I have a nxp very sparse count matrix with only non-negative values and columns named y_1, ... , y_p. (n=2 million and p=70)
I want to convert it, using R, into a matrix that counts the amount of times that y_i and y_j have a non-zero value on the same row.
Example:
ID a b c d e
1 1 0 1 0 0
2 0 1 1 0 0
3 0 0 1 1 0
4 1 1 0 0 0
and i want to obtain:
- a b c d e
a 2 1 1 0 0
b 1 2 1 0 0
c 1 1 3 1 0
d 0 0 1 1 0
e 0 0 0 0 0
This is a simple matrix multiplication.
t(m) %*% m
a b c d e
a 2 1 1 0 0
b 1 2 1 0 0
c 1 1 3 1 0
d 0 0 1 1 0
e 0 0 0 0 0
Using this data:
m = read.table(text = "ID a b c d e
1 1 0 1 0 0
2 0 1 1 0 0
3 0 0 1 1 0
4 1 1 0 0 0", header = T)
m = as.matrix(m[, -1])
This relies on the original matrix being only 1s and 0s. If it is not, you can create it with m = original_matrix > 0
Here's it working on a matrix like you describe:
library(Matrix)
nr = 2e6
nc = 70
mm = Matrix(0, nrow = nr, ncol = nc, sparse = T)

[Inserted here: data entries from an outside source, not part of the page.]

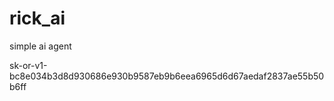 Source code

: # rick_ai
simple ai agent


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
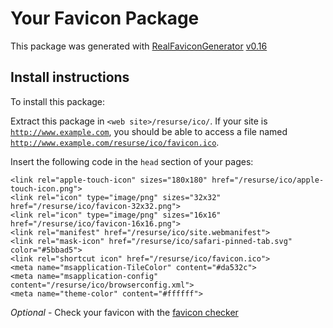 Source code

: # Your Favicon Package

This package was generated with [RealFaviconGenerator](https://realfavicongenerator.net/) [v0.16](https://realfavicongenerator.net/change_log#v0.16)

## Install instructions

To install this package:

Extract this package in <code>&lt;web site&gt;/resurse/ico/</code>. If your site is <code>http://www.example.com</code>, you should be able to access a file named <code>http://www.example.com/resurse/ico/favicon.ico</code>.

Insert the following code in the `head` section of your pages:

    <link rel="apple-touch-icon" sizes="180x180" href="/resurse/ico/apple-touch-icon.png">
    <link rel="icon" type="image/png" sizes="32x32" href="/resurse/ico/favicon-32x32.png">
    <link rel="icon" type="image/png" sizes="16x16" href="/resurse/ico/favicon-16x16.png">
    <link rel="manifest" href="/resurse/ico/site.webmanifest">
    <link rel="mask-icon" href="/resurse/ico/safari-pinned-tab.svg" color="#5bbad5">
    <link rel="shortcut icon" href="/resurse/ico/favicon.ico">
    <meta name="msapplication-TileColor" content="#da532c">
    <meta name="msapplication-config" content="/resurse/ico/browserconfig.xml">
    <meta name="theme-color" content="#ffffff">

*Optional* - Check your favicon with the [favicon checker](https://realfavicongenerator.net/favicon_checker)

# make, on average, three 1s per row
set.seed(47)
mm[cbind(sample(nr, size = 3 * nr, replace = T), sample(nc, size = 3 * nr, replace = T))] = 1
system.time({res = t(mm) %*% mm})
# user system elapsed
# 0.836 0.057 0.895
format(object.size(res), units = "Mb")
[1] "0.1 Mb
On my laptop the calculation takes less than a second and the result is about 0.1 Mb.